- **Data for analysis**:
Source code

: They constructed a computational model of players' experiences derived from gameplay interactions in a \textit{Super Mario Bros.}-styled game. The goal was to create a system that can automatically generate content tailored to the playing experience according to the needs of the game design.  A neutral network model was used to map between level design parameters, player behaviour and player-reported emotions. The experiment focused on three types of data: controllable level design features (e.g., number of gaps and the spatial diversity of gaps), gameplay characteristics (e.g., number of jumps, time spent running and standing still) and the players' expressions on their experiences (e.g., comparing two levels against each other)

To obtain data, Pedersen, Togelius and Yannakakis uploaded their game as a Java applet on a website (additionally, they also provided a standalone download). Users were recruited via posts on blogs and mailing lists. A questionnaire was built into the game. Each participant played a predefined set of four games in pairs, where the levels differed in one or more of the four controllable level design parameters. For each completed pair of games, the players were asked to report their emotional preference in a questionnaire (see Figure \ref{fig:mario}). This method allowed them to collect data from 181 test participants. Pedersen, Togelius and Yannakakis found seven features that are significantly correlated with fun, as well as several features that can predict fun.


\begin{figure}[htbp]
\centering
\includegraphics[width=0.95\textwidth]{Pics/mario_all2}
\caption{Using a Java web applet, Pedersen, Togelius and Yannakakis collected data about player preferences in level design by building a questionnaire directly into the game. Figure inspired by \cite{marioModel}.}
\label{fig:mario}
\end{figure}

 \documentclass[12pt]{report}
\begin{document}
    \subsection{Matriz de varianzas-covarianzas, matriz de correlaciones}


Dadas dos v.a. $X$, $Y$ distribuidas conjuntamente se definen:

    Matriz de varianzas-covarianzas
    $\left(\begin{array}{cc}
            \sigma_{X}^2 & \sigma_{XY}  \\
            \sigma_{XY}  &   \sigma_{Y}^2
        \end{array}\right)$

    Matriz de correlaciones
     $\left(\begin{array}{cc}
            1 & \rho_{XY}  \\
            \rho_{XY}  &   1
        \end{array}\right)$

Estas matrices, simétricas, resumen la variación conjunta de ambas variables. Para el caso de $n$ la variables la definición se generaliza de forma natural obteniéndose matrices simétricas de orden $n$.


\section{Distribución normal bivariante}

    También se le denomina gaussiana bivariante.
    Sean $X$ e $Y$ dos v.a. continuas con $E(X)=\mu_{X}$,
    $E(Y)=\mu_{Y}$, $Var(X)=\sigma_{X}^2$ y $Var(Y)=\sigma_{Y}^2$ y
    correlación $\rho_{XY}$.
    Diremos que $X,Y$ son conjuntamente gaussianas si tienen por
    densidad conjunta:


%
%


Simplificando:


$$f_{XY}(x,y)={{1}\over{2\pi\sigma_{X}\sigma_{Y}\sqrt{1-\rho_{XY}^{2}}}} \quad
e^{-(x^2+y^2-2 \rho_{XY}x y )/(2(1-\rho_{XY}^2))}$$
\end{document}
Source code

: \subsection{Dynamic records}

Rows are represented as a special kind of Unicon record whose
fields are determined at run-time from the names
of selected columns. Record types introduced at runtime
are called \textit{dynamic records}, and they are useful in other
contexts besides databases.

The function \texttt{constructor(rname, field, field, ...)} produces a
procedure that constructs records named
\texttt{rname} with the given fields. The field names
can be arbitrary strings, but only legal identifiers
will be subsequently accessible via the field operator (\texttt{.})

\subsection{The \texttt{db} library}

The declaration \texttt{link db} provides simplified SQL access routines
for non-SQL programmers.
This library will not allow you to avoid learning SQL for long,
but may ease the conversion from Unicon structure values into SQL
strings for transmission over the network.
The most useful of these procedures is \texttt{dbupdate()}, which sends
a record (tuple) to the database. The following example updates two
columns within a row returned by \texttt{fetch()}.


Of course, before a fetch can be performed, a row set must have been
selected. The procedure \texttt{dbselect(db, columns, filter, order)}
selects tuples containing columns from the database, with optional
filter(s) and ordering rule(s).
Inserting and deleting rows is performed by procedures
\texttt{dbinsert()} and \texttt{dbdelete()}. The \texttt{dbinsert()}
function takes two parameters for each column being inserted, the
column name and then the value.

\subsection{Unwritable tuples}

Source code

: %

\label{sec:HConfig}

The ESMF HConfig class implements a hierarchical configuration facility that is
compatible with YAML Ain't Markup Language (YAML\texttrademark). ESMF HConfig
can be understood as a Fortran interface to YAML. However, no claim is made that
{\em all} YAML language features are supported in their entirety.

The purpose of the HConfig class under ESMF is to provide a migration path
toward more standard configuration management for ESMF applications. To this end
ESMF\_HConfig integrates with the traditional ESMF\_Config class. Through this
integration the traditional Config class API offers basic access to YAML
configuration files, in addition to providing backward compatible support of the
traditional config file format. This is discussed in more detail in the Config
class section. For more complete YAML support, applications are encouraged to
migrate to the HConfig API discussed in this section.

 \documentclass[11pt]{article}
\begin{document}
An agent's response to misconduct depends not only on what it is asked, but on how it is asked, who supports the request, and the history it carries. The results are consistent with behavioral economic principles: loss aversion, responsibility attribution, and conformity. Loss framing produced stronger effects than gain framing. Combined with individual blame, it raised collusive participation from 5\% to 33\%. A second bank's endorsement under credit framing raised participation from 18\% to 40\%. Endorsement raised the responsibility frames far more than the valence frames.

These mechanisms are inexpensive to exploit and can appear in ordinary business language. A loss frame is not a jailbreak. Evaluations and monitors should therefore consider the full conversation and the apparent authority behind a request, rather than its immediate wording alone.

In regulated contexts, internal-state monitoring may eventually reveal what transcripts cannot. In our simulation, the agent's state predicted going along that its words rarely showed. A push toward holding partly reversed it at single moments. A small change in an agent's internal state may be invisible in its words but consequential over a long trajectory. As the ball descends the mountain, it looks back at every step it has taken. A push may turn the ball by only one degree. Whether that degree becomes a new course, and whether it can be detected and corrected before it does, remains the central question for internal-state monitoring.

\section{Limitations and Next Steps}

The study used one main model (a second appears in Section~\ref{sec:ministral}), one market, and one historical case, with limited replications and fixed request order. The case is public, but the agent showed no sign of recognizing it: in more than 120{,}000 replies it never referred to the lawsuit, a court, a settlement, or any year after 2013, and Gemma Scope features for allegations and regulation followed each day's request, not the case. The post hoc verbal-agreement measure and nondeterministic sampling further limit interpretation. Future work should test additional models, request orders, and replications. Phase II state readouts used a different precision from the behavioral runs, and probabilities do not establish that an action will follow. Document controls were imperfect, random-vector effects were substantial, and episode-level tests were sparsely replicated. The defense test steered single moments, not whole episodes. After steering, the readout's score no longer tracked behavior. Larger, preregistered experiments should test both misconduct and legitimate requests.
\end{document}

- **Assignment**: Going through the listing above, tally the lines that contain the word "Unicon" and state the total alone.

- **Written solution**: 2